VWL

Obwohl die Volkswirtschaftslehre (kurz VWL) im Gegensatz zur Betriebswirtschaftslehre eher ein Schattendasein führt, bildet sie eine der wichtigsten Disziplinen der Wirtschaftswissenschaften. Im Rahmen der Volkswirtschaftslehre werden nicht einzelne Unternehmen, sondern ein kompletter Wirtschaftskreislauf betrachtet, sodass VWL und BWL vollkommen unterschiedliche Ansätze verfolgen. Aus diesem Grund sollten sich angehende Studenten unbedingt in die Materie einlesen und erst anschließend entscheiden, ob sie sich für Betriebswirtschaftslehre oder Volkswirtschaftslehre einschreiben.

Von der Wahl des Studienfachs hängen selbstverständlich auch die jeweiligen Karrieremöglichkeiten ab, weshalb man diese Entscheidung sorgfältig überdenken sollte. Mit einem akademischen Abschluss in VWL kann man zwar ebenfalls ins Management eines großen Unternehmens einsteigen, ist aber in erster Linie für Positionen in der Politik oder im öffentlichen Dienst qualifiziert. Schließlich verfügt man als studierter Volkswirt über fundierte Kenntnisse in den Bereichen Mikro- und Makroökonomie, wodurch man beispielsweise die Auswirkungen politischer Entscheidungen auf die Wirtschaft realistisch abschätzen kann.

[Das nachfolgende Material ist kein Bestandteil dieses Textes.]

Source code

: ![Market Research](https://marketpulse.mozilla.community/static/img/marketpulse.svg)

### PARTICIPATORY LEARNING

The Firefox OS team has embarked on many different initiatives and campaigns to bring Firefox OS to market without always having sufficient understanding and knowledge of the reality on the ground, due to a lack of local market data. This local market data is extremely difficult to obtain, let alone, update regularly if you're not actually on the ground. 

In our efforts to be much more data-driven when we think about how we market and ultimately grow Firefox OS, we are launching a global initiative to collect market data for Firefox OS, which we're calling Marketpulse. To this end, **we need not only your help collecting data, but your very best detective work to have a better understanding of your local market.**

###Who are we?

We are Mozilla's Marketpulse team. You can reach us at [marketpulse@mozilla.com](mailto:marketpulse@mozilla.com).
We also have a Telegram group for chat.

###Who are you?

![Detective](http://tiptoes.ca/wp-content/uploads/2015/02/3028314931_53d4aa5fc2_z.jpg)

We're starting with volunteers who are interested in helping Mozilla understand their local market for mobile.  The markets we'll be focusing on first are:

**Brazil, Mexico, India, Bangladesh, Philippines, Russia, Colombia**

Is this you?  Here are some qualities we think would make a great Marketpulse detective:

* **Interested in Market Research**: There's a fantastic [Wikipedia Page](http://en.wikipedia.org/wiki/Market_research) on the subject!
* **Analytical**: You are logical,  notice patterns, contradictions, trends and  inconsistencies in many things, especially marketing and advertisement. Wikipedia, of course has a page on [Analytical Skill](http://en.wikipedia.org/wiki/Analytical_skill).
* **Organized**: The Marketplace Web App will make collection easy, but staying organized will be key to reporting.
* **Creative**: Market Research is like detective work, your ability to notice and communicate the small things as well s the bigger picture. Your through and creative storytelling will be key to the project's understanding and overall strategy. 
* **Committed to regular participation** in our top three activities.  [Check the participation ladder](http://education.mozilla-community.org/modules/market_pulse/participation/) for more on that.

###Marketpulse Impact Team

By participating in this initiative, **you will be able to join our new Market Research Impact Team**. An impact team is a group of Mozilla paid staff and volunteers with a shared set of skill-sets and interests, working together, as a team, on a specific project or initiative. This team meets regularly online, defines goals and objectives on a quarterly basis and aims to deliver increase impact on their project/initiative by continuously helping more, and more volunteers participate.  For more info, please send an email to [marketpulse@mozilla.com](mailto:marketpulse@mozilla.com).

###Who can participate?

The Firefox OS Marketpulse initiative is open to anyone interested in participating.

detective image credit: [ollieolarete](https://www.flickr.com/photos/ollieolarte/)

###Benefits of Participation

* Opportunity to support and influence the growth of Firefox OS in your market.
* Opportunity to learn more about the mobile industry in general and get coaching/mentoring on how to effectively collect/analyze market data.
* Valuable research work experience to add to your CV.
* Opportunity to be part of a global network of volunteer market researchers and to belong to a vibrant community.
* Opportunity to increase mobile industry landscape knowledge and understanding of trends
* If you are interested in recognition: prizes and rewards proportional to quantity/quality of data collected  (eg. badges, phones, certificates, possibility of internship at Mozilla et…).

Folglich sind Volkswirte in Behörden, Ämtern und auch in der Politik äußerst gefragt, da sie wahre Wirtschaftsexperten sind. Wer also von einer Karriere im öffentlichen Dienst oder sogar im politischen Bereich anstrebt, sollte ein VWL-Studium durchaus in Erwägung ziehen. Dieses kann man sowohl in der gewöhnlichen Präsenzform, als auch als berufsbegleitendes Fernstudium absolvieren, sodass man hierbei absolute Freiheit genießt.